A entrevista dominical do ministro Luiz Henrique Mandetta soou como provocação no entender da cúpula militar que o sustenta no governo. Vista como “provocação desnecessária” a declaração do ministro de que o brasileiro não sabe se escuta ele ou o presidente, fala-se abertamente em Brasília que ele será forçado a se demitir, a realização do sonho de Bolsonaro e da turma da cloroquina e do isolamento vertical.
“Cúpula militar” é a expressão usada na capital para definir quem manda no governo, composta pelo alto comando do exército, o Estado Maior das Forças Armadas e outros altos graduados, nenhum civil, ainda que vistam ternos que mais refletem seu conservadorismo do que substituem as fardas. Esses senhores se movem nas sombras do poder, reúnem-se longe dos olhos da imprensa, não falam em nome do grupo e sua ação se traduz, geralmente, em mudanças imperceptíveis aos olhos do povaréu na planície.
A avaliação de que o ministro desprezou o esforço do núcleo militar para manter-se no cargo e que se interessa mais pela imagem pública para se candidatar ao governo de Mato Grosso do Sul em 2022 foi motivo de queixas a Bolsonaro nesta segunda-feira, 13, e hoje a artilharia pesada está voltada exclusivamente para Mandetta. Mais uma vez está patente a ojeriza militar ao exercício da política como forma de chegar ao poder.
Resistirá? Dificilmente, mesmo com apoio dos dois presidentes Davi Alcolumbre, do Senado, e Rodrigo Maia, da Câmara, ambos do mesmo DEM do ministro. No momento é seu respaldo mais consistente, porque a comunidade científica nacional e internacional de pouco ou nada valem nas decisões do governo com fortes inclinações militares autoritárias. Afinal, o país se lembra ainda do filhote do Bolsonaro, Eduardo, afirmando que bastava um jipe com um soldado e um cabo para fechar o Congresso.

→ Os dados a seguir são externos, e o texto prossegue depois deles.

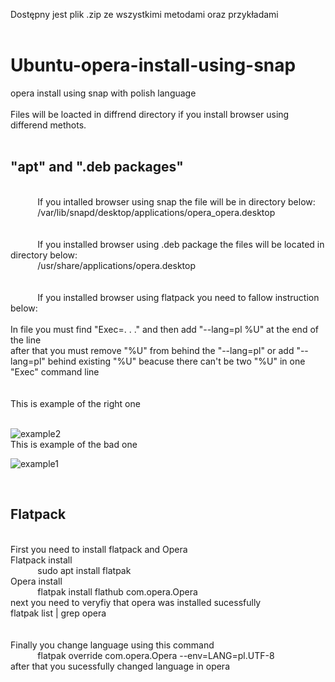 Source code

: Dostępny jest plik .zip ze wszystkimi metodami oraz przykładami
<br>
<br>
<h1> Ubuntu-opera-install-using-snap </h1>
opera install using snap with polish language
<br>
<br>
Files will be loacted in diffrend directory if you install browser using differend methots.
<br>
<br>
<h2> "apt" and ".deb packages" </h2>
<br>
&nbsp;&nbsp;&nbsp;&nbsp;&nbsp;&nbsp;&nbsp;&nbsp;&nbsp;&nbsp; If you intalled browser using snap the file will be in directory below:
<br>
&nbsp;&nbsp;&nbsp;&nbsp;&nbsp;&nbsp;&nbsp;&nbsp;&nbsp;&nbsp; /var/lib/snapd/desktop/applications/opera_opera.desktop
<br>
<br>
<br>
&nbsp;&nbsp;&nbsp;&nbsp;&nbsp;&nbsp;&nbsp;&nbsp;&nbsp;&nbsp; If you installed browser using .deb package the files will be located in directory below:
<br>
&nbsp;&nbsp;&nbsp;&nbsp;&nbsp;&nbsp;&nbsp;&nbsp;&nbsp;&nbsp; /usr/share/applications/opera.desktop
<br>
<br>
<br>
&nbsp;&nbsp;&nbsp;&nbsp;&nbsp;&nbsp;&nbsp;&nbsp;&nbsp;&nbsp; If you installed browser using flatpack you need to fallow instruction below:
<br>
<br>
In file you must find "Exec=. . ." and then add "--lang=pl %U" at the end of the line
<br>
after that you must remove "%U" from behind the "--lang=pl" or add "--lang=pl" behind existing "%U" beacuse there can't be two "%U" in one "Exec" command line
<br>
<br>
<br>
This is example of the right one
<br>
<br>

![example2](https://user-images.githubusercontent.com/98317764/232561334-ca5efd9e-aaf8-40a1-a727-e78fac82dce8.PNG)
<br>
This is example of the bad one
<br>

![example1](https://user-images.githubusercontent.com/98317764/232560992-fc811ad9-02e0-4837-b504-36afcc2e4dcc.PNG)
<!--[opera pl language snap](https://user-images.githubusercontent.com/98317764/231872780-7ba352c1-e6dc-41f7-a5bc-cb6737f0e5db.PNG)-->
<br>
<h2> Flatpack </h2>
<br>
First you need to install flatpack and Opera
<br>
Flatpack install
<br>
&nbsp;&nbsp;&nbsp;&nbsp;&nbsp;&nbsp;&nbsp;&nbsp;&nbsp;&nbsp; sudo apt install flatpak
<br>
Opera install
<br>
&nbsp;&nbsp;&nbsp;&nbsp;&nbsp;&nbsp;&nbsp;&nbsp;&nbsp;&nbsp; flatpak install flathub com.opera.Opera
<br>
next you need to veryfiy that opera was installed sucessfully
<br>
flatpak list | grep opera
<br>
&nbsp;&nbsp;&nbsp;&nbsp;&nbsp;&nbsp;&nbsp;&nbsp;&nbsp;&nbsp; <!--this is output if opera was installed sucessfully-->
<br>
<br>
Finally you change language using this command
<br>
&nbsp;&nbsp;&nbsp;&nbsp;&nbsp;&nbsp;&nbsp;&nbsp;&nbsp;&nbsp; flatpak override com.opera.Opera --env=LANG=pl.UTF-8
<br>
after that you sucessfully changed language in opera
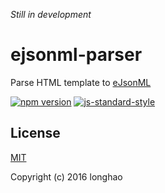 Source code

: <i>Still in development</i>

# ejsonml-parser

Parse HTML template to [eJsonML](https://github.com/lon3/ejsonml)

[![npm version](https://badge.fury.io/js/ejsonml-parser.svg)](https://badge.fury.io/js/ejsonml-parser)
[![js-standard-style](https://img.shields.io/badge/code%20style-standard-brightgreen.svg)](http://standardjs.com)

## License

[MIT](http://opensource.org/licenses/MIT)

Copyright (c) 2016 longhao
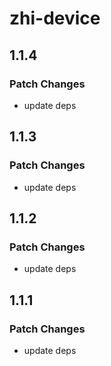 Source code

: # zhi-device

## 1.1.4

### Patch Changes

- update deps

## 1.1.3

### Patch Changes

- update deps

## 1.1.2

### Patch Changes

- update deps

## 1.1.1

### Patch Changes

- update deps

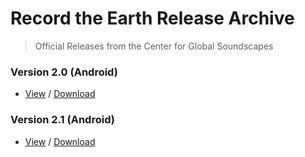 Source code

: # Record the Earth Release Archive 

> Official Releases from the Center for Global Soundscapes


### Version 2.0 (Android)

 - [View](https://github.com/centerforglobalsoundscapes/record-the-earth-archive/releases/tag/v.2.0)  /   [Download](https://github.com/centerforglobalsoundscapes/record-the-earth-archive/releases/download/v.2.0/RecordTheEarth-v2.0.apk)
  
  
### Version 2.1 (Android)

 - [View](https://github.com/centerforglobalsoundscapes/record-the-earth-archive/releases/tag/v.2.1)  /    [Download](https://github.com/centerforglobalsoundscapes/record-the-earth-archive/releases/download/v2.1/RecordTheEarth-v2.1.apk)


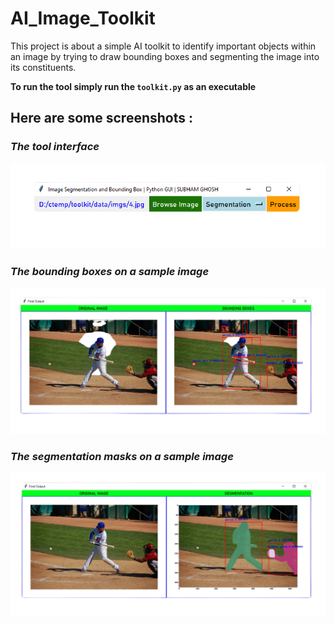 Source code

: # AI_Image_Toolkit
This project is about a simple AI toolkit to identify important objects within an image by trying to draw bounding boxes and segmenting the image into its constituents.

**To run the tool simply run the `toolkit.py` as an executable**
## Here are some screenshots :
### *The tool interface* ###
![](s1.png?raw=true)
### *The bounding boxes on a sample image* ###
![](s3.png?raw=true)
### *The segmentation masks on a sample image* ###
![](s2.png?raw=true)
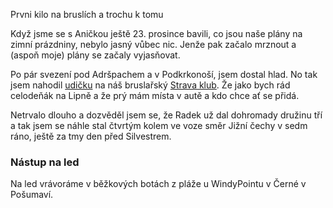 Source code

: Prvni kilo na bruslích a trochu k tomu

Když jsme se s Aničkou ještě 23. prosince bavili, co jsou naše plány na zimní prázdniny, nebylo jasný vůbec nic. Jenže pak začalo mrznout a (aspoň moje) plány se začaly vyjasňovat.

Po pár svezení pod Adršpachem a v Podkrkonoší, jsem dostal hlad. No tak jsem nahodil [udičku](udičku) na náš bruslařský [Strava klub](TODO). Že jako bych rád celodeňák na Lipně a že prý mám místa v autě a kdo chce ať se přidá.

Netrvalo dlouho a dozvěděl jsem se, že Radek už dal dohromady družinu tří a tak jsem se náhle stal čtvrtým kolem ve voze směr Jižní čechy v sedm ráno, ještě za tmy den před Silvestrem.

### Nástup na led

Na led vrávoráme v běžkových botách z pláže u WindyPointu v Černé v Pošumaví.

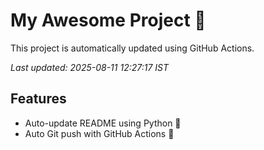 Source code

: # My Awesome Project 🚀

This project is automatically updated using GitHub Actions.

_Last updated: 2025-08-11 12:27:17 IST_

## Features
- Auto-update README using Python 🐍
- Auto Git push with GitHub Actions 🤖
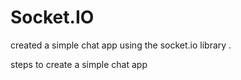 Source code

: <h1>Socket.IO </h1>

created a simple chat app using the socket.io library . 

steps to create a simple chat app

Pode não ser a pura expressão da verdade, mas não está muito distante dela, como temos visto ao longo da crise do Covid19. Na tarde desta segunda, Bolsonaro participou ao lado do ministro da Defesa, general Fernando Azevedo, de videoconferência com os responsáveis pelos dez comandos que discutem ações de combate ao coronavírus. O presidente deixou o ministério sem falar com a imprensa.
Posturas como esta remetem o país ao tempo da ditadura militar, em que até o vocabulário usado na mídia refletia o jargão da caserna. Ninguém é ingênuo a ponto de desconhecer a origem e a vocação militarista de Bolsonaro. Percebe-se, desde antes da posse, que se sente à vontade entre os seus pares muito mais, aliás, do que se sentia nos 28 anos de deputado federal em Brasília.
Mas o que pesa mais na queda de braço desigual entre Mandetta e o presidente é o enfrentamento à pandemia, uma jogada arriscada para os dois lados, ainda que o ministro se apoie no comportamento dos governos e organismos internacionais. Bolsonaro cisma em desobedecer, dar o mau exemplo e incitar a população a fazer o mesmo. Aposta todas as fichas na cloroquina questionada em todo o mundo por sua eficácia e pelos danosos efeitos colaterais, entre eles a cegueira.
O exército acaba de produzir 2,2 milhões de comprimidos do medicamento ao custo de 20 centavos por unidade, e promete aumentar em um milhão a produção semanal, seguindo determinação presidencial. Se dará certo, ninguém sabe, como é comum no governo, mas uma coisa é certa: se o remédio for mesmo uma droga e não matar o coronavírus, podemos nos tornar o país onde a distopia de Saramago “Ensaio sobre a cegueira” se torne, afinal, realidade.